Cette belle équipe peut profiter des décors ensoleillés de la région, et de sa mer au bleu envoutant, même si cela ne devait pas forcément être facile avec certains costumes certainement trop chauds pour ce climat. Prenant place au sein de l’océan Pacifique du milieu du XIXième siècle, l’âge d’or de la piraterie est déjà passée, un thème soufflé avec la confrontation entre les voiliers de Nate et Hayes contre le cuirassée mécanique de la Prusse. Le film ne semble pas bénéficier d’un grand budget. S’il peut profiter de beaux voiliers déjà existants, d’une représentation de Samoa riche en figurants et en faux décors, il lui manque parfois de la poudre aux yeux pour épater le spectateur. Le film tente de contrebalancer avec d’autres arguments, avec ses cascades exagérées (et parfois outrées, comme ce renversement de radeau improbable), ses morts appuyées (très nombreuses, mais avec très peu de sang, ouf les enfants peuvent rester) ou ses pistolets qui ont pour l’époque et encore maintenant des chargeurs assez impressionnants. L’action est là, soulignée sans grande subtilité, mais assez plaisante. Et voir Tommy Lee Jones dans un duel de sabres et s’en sortir admirablement bien fait son petit effet.

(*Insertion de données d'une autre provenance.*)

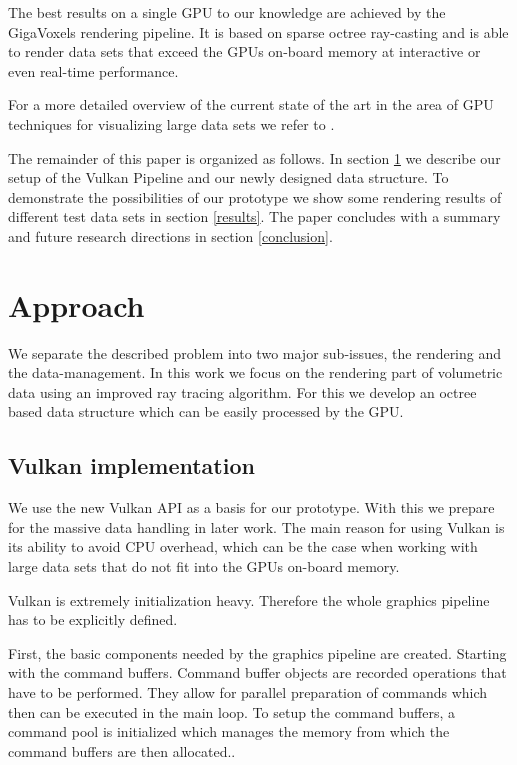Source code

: \documentclass[12pt,conference]{IEEEtran}
\begin{document}
The best results on a single GPU to our knowledge are achieved by the GigaVoxels rendering pipeline\cite{crassin2009gigavoxels}. It is based on sparse octree ray-casting and is able to render data sets that exceed the GPUs on-board memory at interactive or even real-time performance.
\par
For a more detailed overview of the current state of the art in the area of GPU techniques for visualizing large data sets we refer to \cite{beyer2014survey}.
\par
The remainder of this paper is organized as follows. In section \ref{approach} we describe our setup of the Vulkan Pipeline and our newly designed data structure. To demonstrate the possibilities of our prototype we show some rendering results of different test data sets in section \ref{results}. The paper concludes with a summary and future research directions in section \ref{conclusion}.

\section{Approach}
\label{approach}
We separate the described problem into two major sub-issues, the rendering and the data-management. In this work we focus on the rendering part of volumetric data using an improved ray tracing algorithm. For this we develop an octree based data structure which can be easily processed by the GPU.  

\subsection{Vulkan implementation}
We use the new Vulkan API as a basis for our prototype. With this we prepare for the massive data handling in later work. The main reason for using Vulkan is its ability to avoid CPU overhead\cite{vulkan1.0.38spec}, which can be the case when working with large data sets that do not fit into the GPUs on-board memory.
\par
Vulkan is extremely initialization heavy. Therefore the whole graphics pipeline has to be explicitly defined. 

First, the basic components needed by the graphics pipeline are created. Starting with the command buffers. Command buffer objects are recorded operations that have to be performed. They allow for parallel preparation of commands which then can be executed in the main loop. To setup the command buffers, a command pool is initialized which manages the memory from which the command buffers are then allocated..
\end{document}
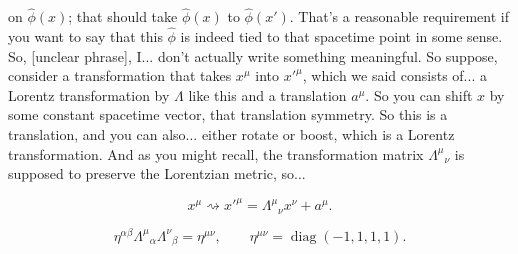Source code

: 
\noindent
on $\hat\phi(x)$; that should take $\hat\phi(x)$ to $\hat\phi(x')$. That's a reasonable requirement if you want to say that this $\hat\phi$ is indeed tied to that spacetime point in some sense. So, [unclear phrase], I...
don't actually write something meaningful. So suppose, consider a transformation that takes $x^\mu$ into $x'^\mu$, which we said consists of...
a Lorentz transformation by $\Lambda$ like this and a translation $a^\mu$. So you can shift $x$ by some constant spacetime vector, that translation symmetry. So this is a translation, and you can also...
either rotate or boost, which is a Lorentz transformation. And as you might recall, the transformation matrix $\Lambda^\mu{}_\nu$ is supposed to preserve the Lorentzian metric, so...

\[
  x^\mu\rightsquigarrow x'^\mu
  =\Lambda^\mu{}_{\nu}x^\nu+a^\mu.
\]

\[
  \eta^{\alpha\beta}\Lambda^\mu{}_{\alpha}\Lambda^\nu{}_{\beta}
  =\eta^{\mu\nu},
  \qquad
  \eta^{\mu\nu}=\operatorname{diag}(-1,1,1,1).
\]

L’action est d’ailleurs accompagnée d’une bande son très entrainante, due à Trevor Jones, compositeur reconnu alors pour son travail sur Excalibur de John Boorman, Dark Crystal ou Labyrinth, parmi d’autres compositions. Son thème pour le film a de l’énergie, et représente une belle signature mais aussi un bel exemple de ce qu’est le film. Une oeuvre qui ne vise qu’à divertir, où le spectacle est roi, énergique et plaisant, mais dont il est à craindre que le souvenir ne survive mal au poids des années.